I hadn't realized it, either. But there were so many things I was just beginning to understand, then. I thought back to my many ultrasounds with Tally, whose name always made me smile (each week she took a tally of our babies!) and the numerous, grainy black-and-white images of Bennett, the small bones in his back like a tiny string of pearls; or of Avery who, more often than not, was sucking his thumb.
Each measurement--of the bones in each baby's leg, or the width of each head, or the blood pumping through four chambers of each heart, was met with, "Everything looks fine," and despite what eventually followed--the twins' premature delivery and 5 days later, Avery's diagnosis of Down syndrome--I still had faith in those words. Why would anything be wrong with Avery's heart?
As it happens, babies with Down syndrome are 40-50% more likely to be born with a heart defect: some of the conditions are minor, and can be addressed with medication, but others require surgery. Hence, our cardiologist's comment to Tom, which was indeed, good news.
Since that time, I've learned even more things about being mother to a child with Down syndrome. I've learned that one of the more common problems in babies with Down syndrome is called atrioventricular septal defect (AVSD), sometimes called AV canal, a condition that affects the walls between the two upper chambers and the two lower chambers of the heart.
Which is how I came to have, in my hands, a white manila envelope from the Kennedy Krieger Institute, an internationally recognized facility dedicated to improving the lives of children and adolescents with disabilities.
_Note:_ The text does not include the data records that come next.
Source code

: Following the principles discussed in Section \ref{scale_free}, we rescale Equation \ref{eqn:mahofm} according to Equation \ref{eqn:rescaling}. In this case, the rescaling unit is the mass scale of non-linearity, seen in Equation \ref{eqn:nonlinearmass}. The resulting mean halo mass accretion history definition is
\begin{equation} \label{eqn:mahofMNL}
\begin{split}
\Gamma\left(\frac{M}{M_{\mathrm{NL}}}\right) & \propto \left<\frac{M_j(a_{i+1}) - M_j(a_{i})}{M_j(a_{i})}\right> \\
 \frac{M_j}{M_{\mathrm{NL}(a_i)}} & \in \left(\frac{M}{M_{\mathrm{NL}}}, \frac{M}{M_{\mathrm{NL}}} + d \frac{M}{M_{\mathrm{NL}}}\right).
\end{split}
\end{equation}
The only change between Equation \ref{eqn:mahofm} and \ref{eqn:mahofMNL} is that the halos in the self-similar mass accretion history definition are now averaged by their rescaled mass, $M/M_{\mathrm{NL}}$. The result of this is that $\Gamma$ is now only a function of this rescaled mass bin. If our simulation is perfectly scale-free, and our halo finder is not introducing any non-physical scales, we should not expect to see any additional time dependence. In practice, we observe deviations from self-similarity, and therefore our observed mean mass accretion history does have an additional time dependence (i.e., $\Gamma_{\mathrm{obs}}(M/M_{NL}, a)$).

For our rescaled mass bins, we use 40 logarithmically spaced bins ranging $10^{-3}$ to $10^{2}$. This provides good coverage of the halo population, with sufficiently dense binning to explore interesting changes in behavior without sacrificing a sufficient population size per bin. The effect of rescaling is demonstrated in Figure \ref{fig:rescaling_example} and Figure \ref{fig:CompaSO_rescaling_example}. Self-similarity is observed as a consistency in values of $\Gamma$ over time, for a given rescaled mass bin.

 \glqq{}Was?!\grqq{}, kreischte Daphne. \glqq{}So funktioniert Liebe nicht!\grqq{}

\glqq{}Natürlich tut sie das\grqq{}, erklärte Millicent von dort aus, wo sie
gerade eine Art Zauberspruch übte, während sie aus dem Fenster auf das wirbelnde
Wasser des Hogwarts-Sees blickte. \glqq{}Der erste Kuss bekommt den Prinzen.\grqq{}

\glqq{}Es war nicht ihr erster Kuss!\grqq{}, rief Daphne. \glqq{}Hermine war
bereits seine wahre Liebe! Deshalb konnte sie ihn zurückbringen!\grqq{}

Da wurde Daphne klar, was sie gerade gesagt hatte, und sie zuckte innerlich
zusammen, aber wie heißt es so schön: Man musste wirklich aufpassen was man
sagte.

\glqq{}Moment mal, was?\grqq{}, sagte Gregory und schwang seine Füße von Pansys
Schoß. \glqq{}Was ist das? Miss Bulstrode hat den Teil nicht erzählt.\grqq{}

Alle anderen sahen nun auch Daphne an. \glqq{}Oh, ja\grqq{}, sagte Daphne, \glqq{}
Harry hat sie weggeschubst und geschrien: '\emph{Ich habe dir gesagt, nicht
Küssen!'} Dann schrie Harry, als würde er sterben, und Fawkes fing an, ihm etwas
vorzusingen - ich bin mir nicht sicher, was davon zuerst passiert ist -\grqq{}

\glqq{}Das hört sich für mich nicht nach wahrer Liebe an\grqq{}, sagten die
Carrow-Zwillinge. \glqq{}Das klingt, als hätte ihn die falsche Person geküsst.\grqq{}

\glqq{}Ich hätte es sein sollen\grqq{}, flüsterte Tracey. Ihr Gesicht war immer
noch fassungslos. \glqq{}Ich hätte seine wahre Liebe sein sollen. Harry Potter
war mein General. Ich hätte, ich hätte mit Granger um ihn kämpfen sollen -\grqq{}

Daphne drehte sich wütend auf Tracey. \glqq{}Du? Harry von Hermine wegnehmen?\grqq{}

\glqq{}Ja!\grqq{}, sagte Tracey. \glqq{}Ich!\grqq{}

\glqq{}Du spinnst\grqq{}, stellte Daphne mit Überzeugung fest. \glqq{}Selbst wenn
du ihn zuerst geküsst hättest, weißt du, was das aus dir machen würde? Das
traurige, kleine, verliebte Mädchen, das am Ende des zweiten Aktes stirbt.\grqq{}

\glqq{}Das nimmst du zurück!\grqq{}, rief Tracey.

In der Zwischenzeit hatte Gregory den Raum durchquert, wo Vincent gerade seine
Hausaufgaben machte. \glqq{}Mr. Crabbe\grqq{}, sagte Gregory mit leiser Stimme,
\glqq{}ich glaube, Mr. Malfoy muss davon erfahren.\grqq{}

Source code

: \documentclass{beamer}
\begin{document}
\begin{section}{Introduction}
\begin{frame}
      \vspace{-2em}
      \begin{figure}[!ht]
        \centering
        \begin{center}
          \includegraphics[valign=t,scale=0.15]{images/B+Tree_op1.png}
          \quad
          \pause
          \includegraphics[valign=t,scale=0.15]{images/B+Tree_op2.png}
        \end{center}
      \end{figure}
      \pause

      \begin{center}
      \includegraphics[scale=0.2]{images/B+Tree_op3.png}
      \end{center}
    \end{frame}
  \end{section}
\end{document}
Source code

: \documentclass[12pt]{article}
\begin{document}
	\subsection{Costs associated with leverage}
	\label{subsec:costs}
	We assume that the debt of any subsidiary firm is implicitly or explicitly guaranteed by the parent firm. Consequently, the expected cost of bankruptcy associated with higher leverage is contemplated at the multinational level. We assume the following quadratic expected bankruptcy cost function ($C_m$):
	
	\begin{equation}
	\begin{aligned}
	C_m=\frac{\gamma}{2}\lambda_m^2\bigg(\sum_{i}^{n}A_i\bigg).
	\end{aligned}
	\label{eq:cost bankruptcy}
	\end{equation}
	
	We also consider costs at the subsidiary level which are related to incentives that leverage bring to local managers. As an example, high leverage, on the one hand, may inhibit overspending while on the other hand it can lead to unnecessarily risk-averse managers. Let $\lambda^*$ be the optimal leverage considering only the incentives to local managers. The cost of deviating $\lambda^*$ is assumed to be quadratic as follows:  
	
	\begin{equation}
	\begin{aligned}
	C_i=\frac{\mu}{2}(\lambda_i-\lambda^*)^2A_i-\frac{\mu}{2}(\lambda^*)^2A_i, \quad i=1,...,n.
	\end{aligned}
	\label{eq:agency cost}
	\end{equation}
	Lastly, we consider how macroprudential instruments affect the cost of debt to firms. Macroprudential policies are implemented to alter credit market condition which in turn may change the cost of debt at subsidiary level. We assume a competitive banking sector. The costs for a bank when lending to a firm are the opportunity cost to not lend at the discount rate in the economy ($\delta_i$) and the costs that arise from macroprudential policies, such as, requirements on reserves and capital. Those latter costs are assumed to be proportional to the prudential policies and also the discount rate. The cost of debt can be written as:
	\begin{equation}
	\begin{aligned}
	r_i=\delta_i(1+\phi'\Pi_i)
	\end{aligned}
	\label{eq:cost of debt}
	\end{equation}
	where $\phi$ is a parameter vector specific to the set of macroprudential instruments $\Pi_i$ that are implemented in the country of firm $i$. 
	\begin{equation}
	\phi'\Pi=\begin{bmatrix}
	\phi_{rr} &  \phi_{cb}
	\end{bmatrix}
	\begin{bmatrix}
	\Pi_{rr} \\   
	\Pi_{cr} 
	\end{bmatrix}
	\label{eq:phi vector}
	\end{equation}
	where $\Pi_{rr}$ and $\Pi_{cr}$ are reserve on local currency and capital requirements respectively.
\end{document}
And though the institute is located in Baltimore, MD, and we're in Montana, I've agreed to participate in a collaborative research effort designed to help identify genetic and environmental factors related to congenital heart disease in Down syndrome.
My role in this study is minimal: since we don't have any heart issues, we'll be part of the comparison group. I need to fill out a medical questionnaire, and sign some release forms. I need to supply the team with a copy of Avery's karyotype, which is a profile of a person's chromosomes. In Avery's case, it shows 3 genes at the 21st chromosome instead of the usual 2, and was how we confirmed the diagnosis. And the researchers need a copy of the echocardiogram, the one that the cardiologist telephoned Tom about.
In a few weeks, I'll participate in a telephone interview too, answering questions about my medical history and my pregnancies. And Avery will donate 1/5 teaspoon of blood for DNA analysis--this will be, in fact, the most difficult part. Avery has his blood tested every year for TSH and T-4 Thyroid function, and we'll get the sample then. In the beginning, he'd approach these blood draws with his usual cheerfulness and good will, smiling at the nurses and even flirting a bit. It's happened often enough that now, just the sight of the medical clinic sets his chin to quivering, big teardrops already forming in the corners of his dark blue eyes.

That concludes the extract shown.